On Saturday 10 November King Edward’s Witley proudly reaffirmed its deep-rooted links with the City of London by participating in the world-famous Lord Mayor’s Show, to celebrate the appointment of Alderman Peter Estlin - Governor and former King Edward’s Witley pupil and Head Boy - as the newly elected Lord Mayor of the City of London. 28 girls and boys from King Edward’s and 4 children from its partner school Barrow Hills, accompanied by their teachers, made the 55 minute train journey from Witley Station to Waterloo and then to the City.
There they joined in the extraordinary pageantry and drama associated with the 3-mile long procession of military, marching bands, floats and carriages, all proclaiming the new Lord Mayor’s theme for his year in office: “Shaping tomorrow’s city today” and championing the digital innovation that is shaping our future, our cities and our lives. The School’s float (and did you know the word “float” in carnivals originates from when the Lord Mayor’s Procession took place on the Thames?) took 9th spot out of a total of 149 in the procession, behind the Royal Marines, Royal Navy and Sea Cadets, and was the first full-size float to process past the new Lord Mayor at Mansion House in glorious sunshine. Broadcast live on the BBC and witnessed by some 400,000 people on the day, the crowd was thrilled with the School’s ingenious float, which featured a giant paper plane measuring 8 metres by 3 metres with the strapline “Tomorrow’s leaders take off from King Edward’s Witley”.

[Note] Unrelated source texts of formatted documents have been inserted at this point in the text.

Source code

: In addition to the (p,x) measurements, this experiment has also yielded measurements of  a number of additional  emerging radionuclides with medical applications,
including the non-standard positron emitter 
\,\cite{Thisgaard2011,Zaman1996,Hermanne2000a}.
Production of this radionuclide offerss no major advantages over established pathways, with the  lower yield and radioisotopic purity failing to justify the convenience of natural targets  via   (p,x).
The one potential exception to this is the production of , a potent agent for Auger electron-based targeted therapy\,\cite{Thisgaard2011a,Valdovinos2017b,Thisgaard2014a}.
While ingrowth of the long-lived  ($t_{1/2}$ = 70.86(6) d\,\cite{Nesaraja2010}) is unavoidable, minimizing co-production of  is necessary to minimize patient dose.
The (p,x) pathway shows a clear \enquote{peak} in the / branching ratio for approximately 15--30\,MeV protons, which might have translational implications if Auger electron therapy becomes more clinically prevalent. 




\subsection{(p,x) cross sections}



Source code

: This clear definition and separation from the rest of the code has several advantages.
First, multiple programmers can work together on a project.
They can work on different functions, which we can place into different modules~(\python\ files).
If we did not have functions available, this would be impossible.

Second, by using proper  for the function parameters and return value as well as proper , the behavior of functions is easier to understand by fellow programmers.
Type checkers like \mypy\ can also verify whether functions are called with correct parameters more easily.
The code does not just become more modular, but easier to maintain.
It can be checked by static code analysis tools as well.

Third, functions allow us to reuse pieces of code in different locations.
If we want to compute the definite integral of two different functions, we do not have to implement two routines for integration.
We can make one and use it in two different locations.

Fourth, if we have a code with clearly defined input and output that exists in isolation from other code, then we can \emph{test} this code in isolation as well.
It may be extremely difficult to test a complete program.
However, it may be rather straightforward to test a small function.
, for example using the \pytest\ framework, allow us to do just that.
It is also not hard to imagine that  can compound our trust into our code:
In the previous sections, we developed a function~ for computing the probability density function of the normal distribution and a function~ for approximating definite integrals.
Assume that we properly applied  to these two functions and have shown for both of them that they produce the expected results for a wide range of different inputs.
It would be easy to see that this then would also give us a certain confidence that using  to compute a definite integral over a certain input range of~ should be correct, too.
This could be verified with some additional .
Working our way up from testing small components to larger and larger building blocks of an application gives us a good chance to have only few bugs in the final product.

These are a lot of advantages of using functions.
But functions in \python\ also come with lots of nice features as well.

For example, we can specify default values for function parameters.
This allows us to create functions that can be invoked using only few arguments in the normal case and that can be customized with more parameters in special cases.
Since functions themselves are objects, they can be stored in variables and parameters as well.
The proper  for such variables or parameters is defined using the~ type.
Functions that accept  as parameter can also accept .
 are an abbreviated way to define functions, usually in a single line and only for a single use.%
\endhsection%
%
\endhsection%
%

King Edward’s was the only Surrey based business represented in the colourful parade and one of only seven schools nationwide. The Show marked the climax of an 11-month period of planning, design and construction to create the eye-catching float, which reflected the School’s commitment to providing outstanding careers guidance and preparation for life to help each child reach their full potential. Pupils who took part in the procession wore a variety of hats to demonstrate the diverse range of careers pupils at the School can follow – from surgeons to chefs, engineers to teachers, captains to bishops, athletes to astronauts to Lord Mayor - and the extensive opportunities available at King Edward’s and Barrow Hills School.
King Edward’s Head Boy, Jacob Trevor from Chobham, said “Being part of the parade was one of the most unique experiences I have ever had. Seeing such huge crowds and waving to them was a new experience for me and will remain in my mind as a fond memory for a long time. The highlight, however, had to be the look of pure joy on the Lord Mayor’s face as we walked past. That alone made waking up so early worth it!”.
King Edward’s Witley enjoys a unique heritage binding it to the City of London. It was founded in 1553 by Royal Charter of King Edward VI as Bridewell Royal Hospital, housed within Bridewell Palace on the banks of the Thames and with an undertaking to house and teach a trade to the destitute children of London, providing many apprentices to the City. It later moved to Southwark and then relocated to Witley in 1867 as King Edward’s School where it is now an independent boarding and day school for some 400 girls and boys aged 11-18, many of whom come from the local Surrey area studying alongside others from all over the world who have chosen the School for its global and forward-thinking approach.
Commenting on his personal connection with the School, the new Lord Mayor of London said, “I have always been passionate about the role that education can play in shaping the future of young people and, in particular, encouraging a more inclusive society that offers equal access to an excellent education. King Edward’s Witley is a fine example of championing this belief and it was uplifting to see my former school support the Lord Mayor’s Show with such enthusiasm – and with such an eye-catching float! The School clearly demonstrated the benefits of a great education to spectators watching the world’s oldest and longest civic procession. It was fantastic to see some of tomorrow’s leaders take part.”
Following the Lord Mayor’s Show, the entire float complete with music and dry ice returned to King Edward’s Witley on Monday 12 November so all staff and pupils from both schools could enjoy the float and the giant paper plane at its centrepiece. The plane itself will be suspended from the ceiling in the School’s library as an installation where it will remain, serving as a constant reminder of King Edward’s Witley’s established links with the City of London as well as its role in guiding pupils toward a top-flight career.